In the past five years, the food supply chain has grappled with a dizzying series of shocks from a global pandemic to Russia's invasion of Ukraine, Trump's trade war, and conflict in the Persian Gulf, where a narrow strip of water is now holding the world's economy hostage. Against this backdrop, food security has rapidly moved up the agenda, says Mayo Schmidt, a former president and CEO at fertilizer giant Nutrien, who is now leading efforts to build a potash mining operation in Brazil as executive chairman at Brazil Potash.
The business case is clear, he says. A global agricultural powerhouse, Brazil accounts for almost a quarter (22%) of global demand for potash, which supplies crops with potassium. But it is reliant on imports for a whopping 98% of its needs, despite sitting on one of the world's largest undeveloped potash basins in its own backyard.

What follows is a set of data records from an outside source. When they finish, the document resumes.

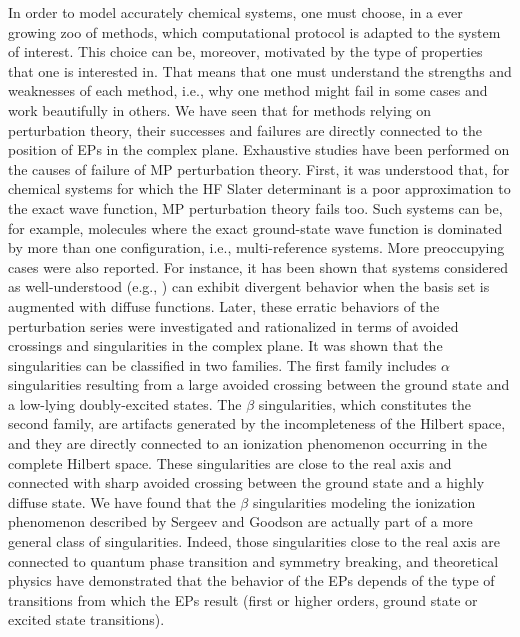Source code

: \documentclass[11pt,a4paper]{article}
\begin{document}
In order to model accurately chemical systems, one must choose, in a ever growing zoo of methods, which computational protocol is adapted to the system of interest.
This choice can be, moreover, motivated by the type of properties that one is interested in.
That means that one must understand the strengths and weaknesses of each method, i.e., why one method might fail in some cases and work beautifully in others. 
We have seen that for methods relying on perturbation theory, their successes and failures are directly connected to the position of EPs in the complex plane. 
Exhaustive studies have been performed on the causes of failure of MP perturbation theory. 
First, it was understood that, for chemical systems for which the HF Slater determinant is a poor approximation to the exact wave function, MP perturbation theory fails too. Such systems can be, for example, molecules where the exact ground-state wave function is dominated by more than one configuration, i.e., multi-reference systems. 
More preoccupying cases were also reported. 
For instance, it has been shown that systems considered as well-understood (e.g., ) can exhibit divergent behavior when the basis set is augmented with diffuse functions. 
Later, these erratic behaviors of the perturbation series were investigated and rationalized in terms of avoided crossings and singularities in the complex plane. It was shown that the singularities can be classified in two families. 
The first family includes $\alpha$ singularities resulting from a large avoided crossing between the ground state and a low-lying doubly-excited states. 
The $\beta$ singularities, which constitutes the second family, are artifacts generated by the incompleteness of the Hilbert space, and they are directly connected to an ionization phenomenon occurring in the complete Hilbert space. 
These singularities are close to the real axis and connected with sharp avoided crossing between the ground state and a highly diffuse state. 
We have found that the $\beta$ singularities modeling the ionization phenomenon described by Sergeev and Goodson are actually part of a more general class of singularities. Indeed, those singularities close to the real axis are connected to quantum phase transition and symmetry breaking, and theoretical physics have demonstrated that the behavior of the EPs depends of the type of transitions from which the EPs result (first or higher orders, ground state or excited state transitions).
\end{document}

Toronto-based Brazil Potash—which is raising funds to mine a potash basin in northwest Brazil—is designed to reduce this reliance, providing Brazil's farmers with lower-cost potash transported on barges via an inland river system in partnership with ag commodities giant Amaggi.

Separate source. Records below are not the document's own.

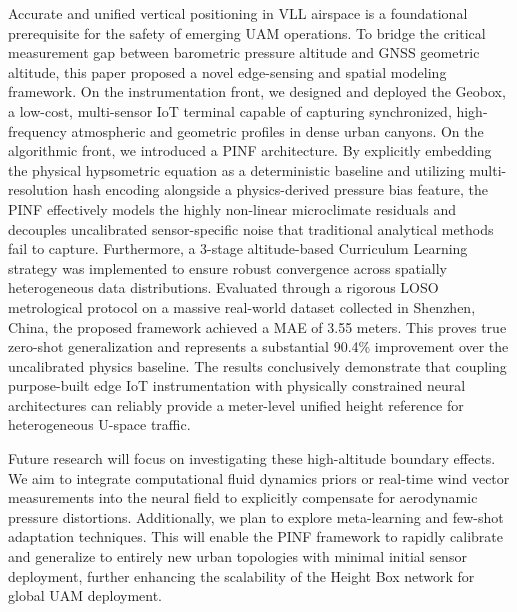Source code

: \documentclass[lettersize,journal]{IEEEtran}
\begin{document}
Accurate and unified vertical positioning in VLL airspace is a foundational prerequisite for the safety of emerging UAM operations. To bridge the critical measurement gap between barometric pressure altitude and GNSS geometric altitude, this paper proposed a novel edge-sensing and spatial modeling framework.
On the instrumentation front, we designed and deployed the Geobox, a low-cost, multi-sensor IoT terminal capable of capturing synchronized, high-frequency atmospheric and geometric profiles in dense urban canyons. On the algorithmic front, we introduced a PINF architecture. By explicitly embedding the physical hypsometric equation as a deterministic baseline and utilizing multi-resolution hash encoding alongside a physics-derived pressure bias feature, the PINF effectively models the highly non-linear microclimate residuals and decouples uncalibrated sensor-specific noise that traditional analytical methods fail to capture. Furthermore, a 3-stage altitude-based Curriculum Learning strategy was implemented to ensure robust convergence across spatially heterogeneous data distributions. Evaluated through a rigorous LOSO metrological protocol on a massive real-world dataset collected in Shenzhen, China, the proposed framework achieved a MAE of 3.55 meters. This proves true zero-shot generalization and represents a substantial 90.4\% improvement over the uncalibrated physics baseline. The results conclusively demonstrate that coupling purpose-built edge IoT instrumentation with physically constrained neural architectures can reliably provide a meter-level unified height reference for heterogeneous U-space traffic.

Future research will focus on investigating these high-altitude boundary effects. We aim to integrate computational fluid dynamics priors or real-time wind vector measurements into the neural field to explicitly compensate for aerodynamic pressure distortions. Additionally, we plan to explore meta-learning and few-shot adaptation techniques. This will enable the PINF framework to rapidly calibrate and generalize to entirely new urban topologies with minimal initial sensor deployment, further enhancing the scalability of the Height Box network for global UAM deployment.


\end{document}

"First, the global potash market is highly concentrated today," says Schmidt. "There are three [leading] suppliers [Nutrien, Mosaic, Belaruskali], and they operate through trading agencies. So fundamentally, you have two sellers [Canpotex and the Belarusian Potash Company], which creates oligopoly pricing power. Second, if you're in Brazil, it takes 107 days from origin [from, say, Canada] to get to market."